June 2012: Magic & Mystery
Well, here we are in the middle of another month. There are a couple of options twirling around in my mind for what to write about. One might think it would be an obvious choice considering I have recently returned from a 2-week holiday in Iceland.
“Iceland?” you ask. Yes, Iceland. Canada’s Yukon claims to be the place of Magic & Mystery; but I think Iceland could just as well adopt that as their tag line. It is indeed a very magical place with plenty of mystery. And in all fairness, there were parts of Iceland that did remind us of locales in the Yukon and North West Territories.

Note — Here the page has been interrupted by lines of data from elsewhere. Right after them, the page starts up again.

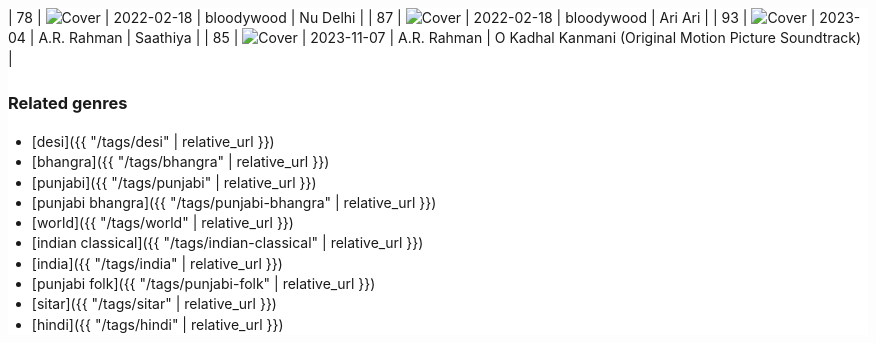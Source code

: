 | 78 | ![Cover](https://i.discogs.com/0iLaL3nX0EKMKEkof8WHjHJkhwUVblr5AcQkCN3xbyc/rs:fit/g:sm/q:40/h:150/w:150/czM6Ly9kaXNjb2dz/LWRhdGFiYXNlLWlt/YWdlcy9SLTIyMjQ4/NDg3LTE2NDU0NTQ3/NDctNzA1MS5qcGVn.jpeg) | 2022-02-18 | bloodywood | Nu Delhi |
| 87 | ![Cover](https://i.discogs.com/0iLaL3nX0EKMKEkof8WHjHJkhwUVblr5AcQkCN3xbyc/rs:fit/g:sm/q:40/h:150/w:150/czM6Ly9kaXNjb2dz/LWRhdGFiYXNlLWlt/YWdlcy9SLTIyMjQ4/NDg3LTE2NDU0NTQ3/NDctNzA1MS5qcGVn.jpeg) | 2022-02-18 | bloodywood | Ari Ari |
| 93 | ![Cover](https://i.discogs.com/bKJ4-eSEKToJwCCyB3oK5Os1_j-pwRZDfr3azBKFKiE/rs:fit/g:sm/q:40/h:150/w:150/czM6Ly9kaXNjb2dz/LWRhdGFiYXNlLWlt/YWdlcy9SLTE2NjM0/NjIyLTE2MDg5Nzk5/NjEtNjY2My5qcGVn.jpeg) | 2023-04 | A.R. Rahman | Saathiya |
| 85 | ![Cover](https://i.discogs.com/FSKraQULAXPiakoPgWm8dZi3gyhCU5_ZYu8Ww0baY0Q/rs:fit/g:sm/q:40/h:150/w:150/czM6Ly9kaXNjb2dz/LWRhdGFiYXNlLWlt/YWdlcy9SLTEwNjM0/MDA5LTE1MDUyMzI1/MDAtNzA5OC5qcGVn.jpeg) | 2023-11-07 | A.R. Rahman | O Kadhal Kanmani (Original Motion Picture Soundtrack) |

### Related genres

- [desi]({{ "/tags/desi" | relative_url }})
- [bhangra]({{ "/tags/bhangra" | relative_url }})
- [punjabi]({{ "/tags/punjabi" | relative_url }})
- [punjabi bhangra]({{ "/tags/punjabi-bhangra" | relative_url }})
- [world]({{ "/tags/world" | relative_url }})
- [indian classical]({{ "/tags/indian-classical" | relative_url }})
- [india]({{ "/tags/india" | relative_url }})
- [punjabi folk]({{ "/tags/punjabi-folk" | relative_url }})
- [sitar]({{ "/tags/sitar" | relative_url }})
- [hindi]({{ "/tags/hindi" | relative_url }})
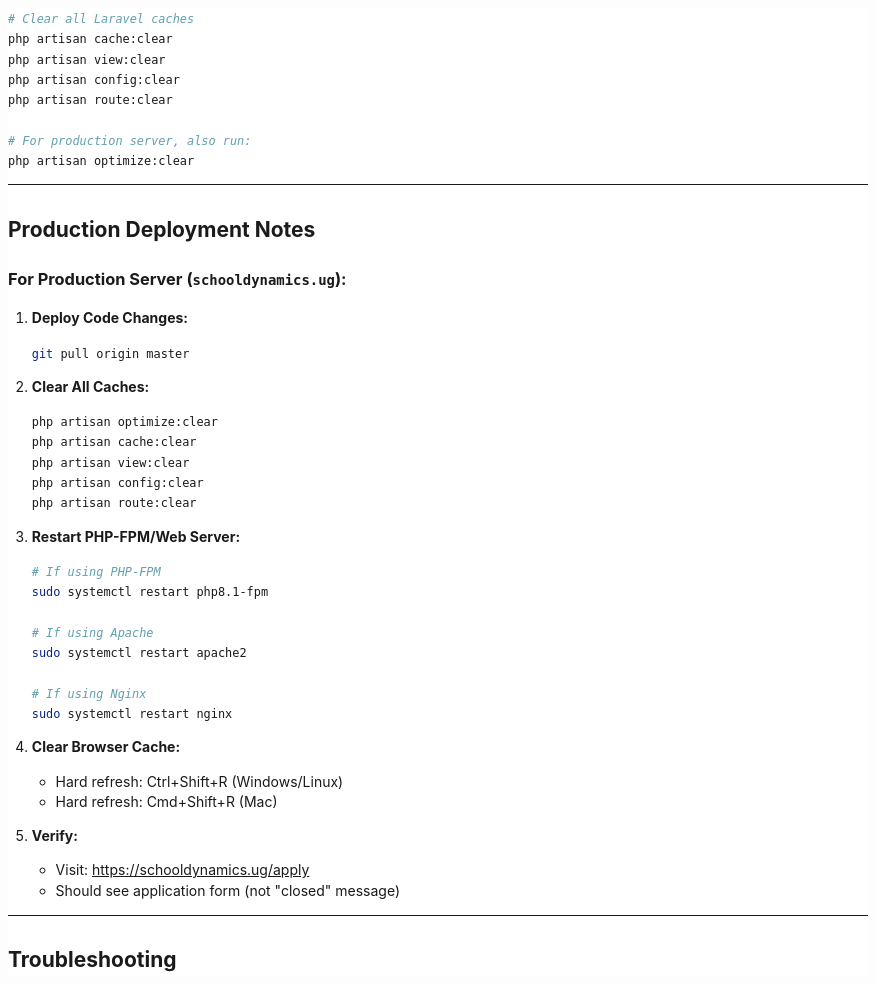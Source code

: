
 ```bash
# Clear all Laravel caches
php artisan cache:clear
php artisan view:clear
php artisan config:clear
php artisan route:clear

# For production server, also run:
php artisan optimize:clear
```

---

## Production Deployment Notes

### For Production Server (`schooldynamics.ug`):

1. **Deploy Code Changes:**
   ```bash
   git pull origin master
   ```

2. **Clear All Caches:**
   ```bash
   php artisan optimize:clear
   php artisan cache:clear
   php artisan view:clear
   php artisan config:clear
   php artisan route:clear
   ```

3. **Restart PHP-FPM/Web Server:**
   ```bash
   # If using PHP-FPM
   sudo systemctl restart php8.1-fpm
   
   # If using Apache
   sudo systemctl restart apache2
   
   # If using Nginx
   sudo systemctl restart nginx
   ```

4. **Clear Browser Cache:**
   - Hard refresh: Ctrl+Shift+R (Windows/Linux)
   - Hard refresh: Cmd+Shift+R (Mac)

5. **Verify:**
   - Visit: https://schooldynamics.ug/apply
   - Should see application form (not "closed" message)

---

## Troubleshooting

As for why Iceland, well it is a bit of a convoluted story without really a beginning but rather layers. Iceland has been on our ‘someday’ list since we saw travel programs about the country on TV. Another layer has been that my husband and I talked of taking a ‘real’ trip (vs. a road trip) once our dog passed away. This, of course, was supposed to be a couple years away yet. We talked of a trip to Europe in that offhand way you do when it seems to be a far off dream.
The next layer was attending the Calgary Outdoor Trade Show the weekend after our beloved pet passed away. We stopped at the Tourism Iceland booth more out of curiosity than intent. After chatting with the lovely Icelandic lady (now a resident of Seattle), we inquired into prices (again thinking of our someday list). Turns out there was an affordable seat sale until the end of May (their off season). A bit more research when we got home, and it was decided. This would be our ‘real’ trip to commemorate a life well lived. Gracie would have loved it.
We thought of her often—especially since we essentially did a road trip in Iceland without her. Felt a little strange at times. We didn’t even change our road trip routine that much (other than we were not camping). Although we now had the freedom to check out indoor attractions, we still found ourselves principally sticking with outdoor ones of which there was an unending supply in that beautiful country. Sensory overload. For people who enjoy natural serenity, Iceland is paradise. However, the wind was a bit of a distraction some days.
When I think of my time in Iceland, the words calming and soothing come to mind. There was something truly magical and mysterious about that place. From the volcanic landscape, the folklore of trolls and elves, and charming people, to the natural beauty of craters, waterfalls, sparse but determined vegetation, rocky to sandy shorelines, majestic mountains, and pasture land dotted with sheep, dairy cows, and the quintessential Icelandic horse.
Life is not hurried on that small island. Centuries of a living in a harsh environment must have taught them that. While hard working, they take the time to enjoy what they do and appreciate the end results. And nothing matches their culinary results! The Icelanders know how to prepare food—even though much of it is imported contributing to the expense of it.
Somehow that country has found a way to marry tradition with technology. They keep up-to-date yet honour their rich history. They are proud of how far they have come since the first century—and rightly so. Maybe that is part of the magic and the mystery. Honoring the past while embracing the future. And a clear understanding of how their environment is key to their survival held in tension with the reality that it is also the source of their greatest challenge. Their respect for their homeland is admirable.
Maybe that’s part of why the place was so calming and soothing—not just the landscape and being close to nature—but also being in an unhurried culture that respects where they live and the continuity of life.
As you face another day in your own environment, your own culture, may you find a calming and soothing moment that embraces the essence of life—it’s connectedness and continuity.